What do you do with your old / unused hardware? Cables, Hard drives, motherboards, and others peripherals you have around? Stuff that is broken or just too obsolete to use.
What do you do with your old / unused hardware? Cables, Hard drives, motherboards, and others peripherals you have around? Stuff that is broken or just too obsolete to use.
There are a lot of people out there with far more time to tinker with "worthless" parts than I have - freecycle.org. It doesn't head to a landfill AND you don't have to take it any farther than the curb. Win-win.
We have a company locally that recycles old computers for schools and people who otherwise couldn't afford a computer, so a lot of stuff goes there.
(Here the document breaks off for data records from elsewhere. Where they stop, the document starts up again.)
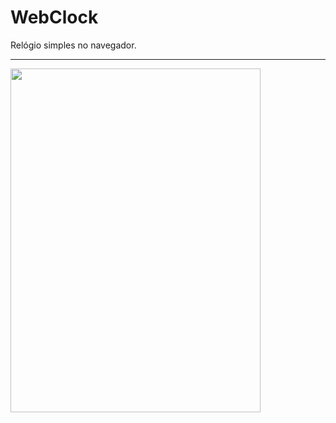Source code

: # WebClock

 <p>Relógio simples no navegador.</p><hr>
 
 <img src="https://raw.githubusercontent.com/LeoHLV/Armazenamento/main/Imagens/WebClock%20img_%20(2).avif"
  height="550"
  width="400"
  />
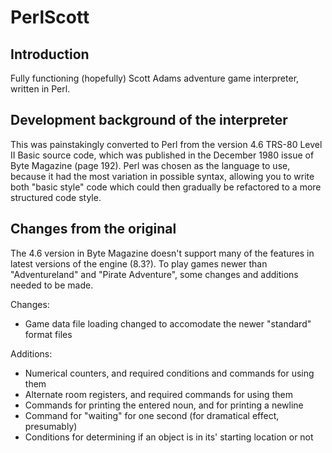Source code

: # PerlScott

## Introduction

Fully functioning (hopefully) Scott Adams adventure game interpreter, written in Perl.

## Development background of the interpreter

This was painstakingly converted to Perl from the version 4.6 TRS-80 Level II Basic source code, which was published in the December 1980 issue of Byte Magazine (page 192). Perl was chosen as the language to use, because it had the most variation in possible syntax, allowing you to write both "basic style" code which could then gradually be refactored to a more structured code style.

## Changes from the original

The 4.6 version in Byte Magazine doesn't support many of the features in latest versions of the engine (8.3?). To play games newer than "Adventureland" and "Pirate Adventure", some changes and additions needed to be made.

Changes:

- Game data file loading changed to accomodate the newer "standard" format files

Additions:

- Numerical counters, and required conditions and commands for using them
- Alternate room registers, and required commands for using them
- Commands for printing the entered noun, and for printing a newline
- Command for "waiting" for one second (for dramatical effect, presumably)
- Conditions for determining if an object is in its' starting location or not
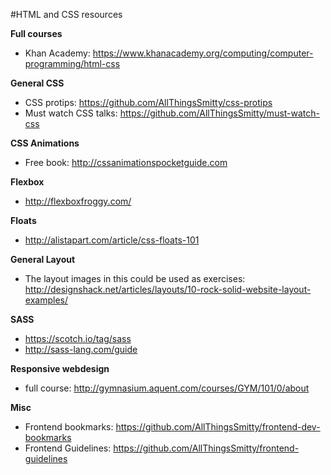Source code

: #HTML and CSS resources



**Full courses**
* Khan Academy: https://www.khanacademy.org/computing/computer-programming/html-css

**General CSS**
* CSS protips: https://github.com/AllThingsSmitty/css-protips
* Must watch CSS talks: https://github.com/AllThingsSmitty/must-watch-css

**CSS Animations**
* Free book: http://cssanimationspocketguide.com


**Flexbox**

* http://flexboxfroggy.com/


**Floats**

* http://alistapart.com/article/css-floats-101


**General Layout**

* The layout images in this could be used as exercises: http://designshack.net/articles/layouts/10-rock-solid-website-layout-examples/


**SASS**

* https://scotch.io/tag/sass
* http://sass-lang.com/guide


**Responsive webdesign**
* full course: http://gymnasium.aquent.com/courses/GYM/101/0/about


**Misc**
* Frontend bookmarks: https://github.com/AllThingsSmitty/frontend-dev-bookmarks
* Frontend Guidelines: https://github.com/AllThingsSmitty/frontend-guidelines
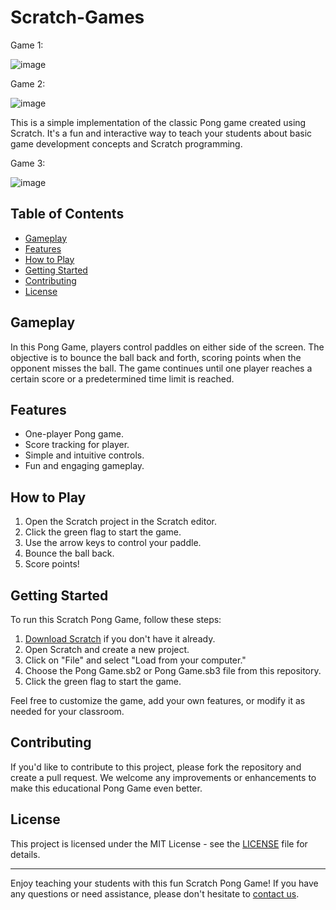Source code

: # Scratch-Games
Game 1:

![image](https://github.com/VagelisKormazos/Scratch-Games/assets/100516014/470ee207-5c6d-4b2b-94de-2262cc8d7e56)


Game 2:

![image](https://github.com/VagelisKormazos/Scratch-Games/assets/100516014/df86871d-8dcc-46e7-b1b9-f25abdecb3b1)

This is a simple implementation of the classic Pong game created using Scratch. It's a fun and interactive way to teach your students about basic game development concepts and Scratch programming.

Game 3:

![image](https://github.com/VagelisKormazos/Scratch-Games/assets/100516014/3f71b87b-42c8-40ef-a2ae-1352dd049d2b)


## Table of Contents
- [Gameplay](#gameplay)
- [Features](#features)
- [How to Play](#how-to-play)
- [Getting Started](#getting-started)
- [Contributing](#contributing)
- [License](#license)

## Gameplay

In this Pong Game, players control paddles on either side of the screen. The objective is to bounce the ball back and forth, scoring points when the opponent misses the ball. The game continues until one player reaches a certain score or a predetermined time limit is reached.

## Features

- One-player Pong game.
- Score tracking for player.
- Simple and intuitive controls.
- Fun and engaging gameplay.

## How to Play

1. Open the Scratch project in the Scratch editor.
2. Click the green flag to start the game.
3. Use the arrow keys to control your paddle.
4. Bounce the ball back.
5. Score points!
   
## Getting Started

To run this Scratch Pong Game, follow these steps:

1. [Download Scratch](https://scratch.mit.edu/download) if you don't have it already.
2. Open Scratch and create a new project.
3. Click on "File" and select "Load from your computer."
4. Choose the Pong Game.sb2 or Pong Game.sb3 file from this repository.
5. Click the green flag to start the game.

Feel free to customize the game, add your own features, or modify it as needed for your classroom.

## Contributing

If you'd like to contribute to this project, please fork the repository and create a pull request. We welcome any improvements or enhancements to make this educational Pong Game even better.

## License

This project is licensed under the MIT License - see the [LICENSE](LICENSE) file for details.

---

Enjoy teaching your students with this fun Scratch Pong Game! If you have any questions or need assistance, please don't hesitate to [contact us](mailto:youremail@example.com).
Old parts that can be assembled into computers, I've used for
This is what I do with old printers:
Give it to me!
...
Just kidding :)
I hate throwing out hardware that still works, I feel that it could always come in useful later, when something breaks and there's a crisis. So it usually ends up in a big box of bits. I'll try to organize it but eventually it gets overrun and I have to throw some out or find a new home for it.
Often working parts will get re-purposed for a home project or used in a friends old PC that needs repairs.
Broken, bin it (only individual components however - Never bin an entire computer). Hard drives and cables always come in use, as do PSU's. Really old motherboards bin, keep the others as spares.
Edit: When I say bin it, I mean dispose of it correctly. For example hard drives should be securely destroyed/wiped.
Go green and recycle by giving cat a bed.
taken from Here
In my area, electronics recycling is now required by law. An eco-fee is charged at point of purchase to cover this, and our bottle depots accept electronic devices.
I probably keep more than I should; I still have a huge box of parallel cables. Hard drives I always take apart before getting rid of them. Partly because I want to wipe the data, and partly because I want the magnets. Wipe one of the magnets across the surface of the disc and/or smash it with a hammer. Use the magnets to hold papers against metal storage cabinets. (I also used some magnets to make a coat hook in my cubicle.)
I recycle what I can, in a number of different ways. Just today I was handed an old laptop, still in working order. What do you do with a 400MHz Celeron laptop? Give it to one of the other staff members to give to his pre-school age grandchildren to play with. Things like cables can become a problem. There are only just so many any of us can find a use for and they accumulate faster than wire coathangers.
Hm, we trade in our old hardware even the broken one. But I'm not in the purchasing department. Although this question was asked before, iirc.